OCR Benchmark
Multimodal benchmark comparing the OCR and JSON extraction performance of various LLM models, including Gpt-4o and Gemini 2.0.
Description
The dataset "OCR Benchmark" is a comprehensive assessment body designed to measure the OCR and JSON data extraction capabilities of advanced multimodal models.
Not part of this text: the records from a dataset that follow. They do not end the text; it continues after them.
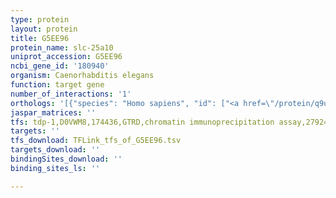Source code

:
 ```yaml
---
type: protein
layout: protein
title: G5EE96
protein_name: slc-25a10
uniprot_accession: G5EE96
ncbi_gene_id: '180940'
organism: Caenorhabditis elegans
function: target gene
number_of_interactions: '1'
orthologs: '[{"species": "Homo sapiens", "id": ["<a href=\"/protein/q9ubx3\">Q9UBX3</a>"]}, {"species": "Mus musculus", "id": ["<a href=\"/protein/q9qzd8\">Q9QZD8</a>"]}, {"species": "Rattus norvegicus", "id": ["<a href=\"/protein/o89035\">O89035</a>"]}, {"species": "Drosophila melanogaster", "id": ["<a href=\"/protein/q9y166\">Q9Y166</a>"]}, {"species": "Danio rerio", "id": ["<a href=\"/protein/f1qde0\">F1QDE0</a>"]}, {"species": "Saccharomyces cerevisiae", "id": ["<a href=\"/protein/p32332\">P32332</a>", "<a href=\"/protein/q06143\">Q06143</a>"]}]'
jaspar_matrices: ''
tfs: tdp-1,D0VWM8,174436,GTRD,chromatin immunoprecipitation assay,27924024%5Buid%5D,No
targets: ''
tfs_download: TFLink_tfs_of_G5EE96.tsv
targets_download: ''
bindingSites_download: ''
binding_sites_ls: ''

---
```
It contains 1,000 annotated examples that can be used to compare systems like Gpt-4o and Gemini 2.0.
What is this dataset for?
- Evaluate the OCR accuracy of multimodal models
- Compare the quality of extraction of structured data (JSON) by different LLMs
- Test and improve combined visual and text comprehension skills
💡 Want to learn more on OCR? Discover our article: Importance of OCR in the AI era
Can it be enriched or improved?
This benchmark can be extended with more examples or other types of documents to better cover real use cases. Adding additional quality or error annotations could also be beneficial.
🔎 In summary
🧠 Recommended for
- OCR researchers
- LLM multimodal developers
- QA engineers
🔧 Compatible tools
- Hugging Face Datasets
- Pandas
- OCR assessment tools
- Multimodal frameworks
💡 Tip
Use this benchmark to validate OCR robustness on various documents before deployment.
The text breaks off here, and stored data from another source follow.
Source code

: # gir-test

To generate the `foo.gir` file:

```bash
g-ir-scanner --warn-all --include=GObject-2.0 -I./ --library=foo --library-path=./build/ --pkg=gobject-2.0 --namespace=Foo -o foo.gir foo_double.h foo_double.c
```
Frequently Asked Questions
Does this dataset contain documents in multiple languages?
Mostly in English, but it is possible to extend it with other languages for multilingual tests.
What is the size of the dataset and what format is it in?
Approximately 386 MB, available in JSON and Parquet formats, with 1,000 examples.
Can this dataset be used to train an OCR model?
Yes, it can be used for fine-tuning, especially to improve multimodal extraction of text and structured data.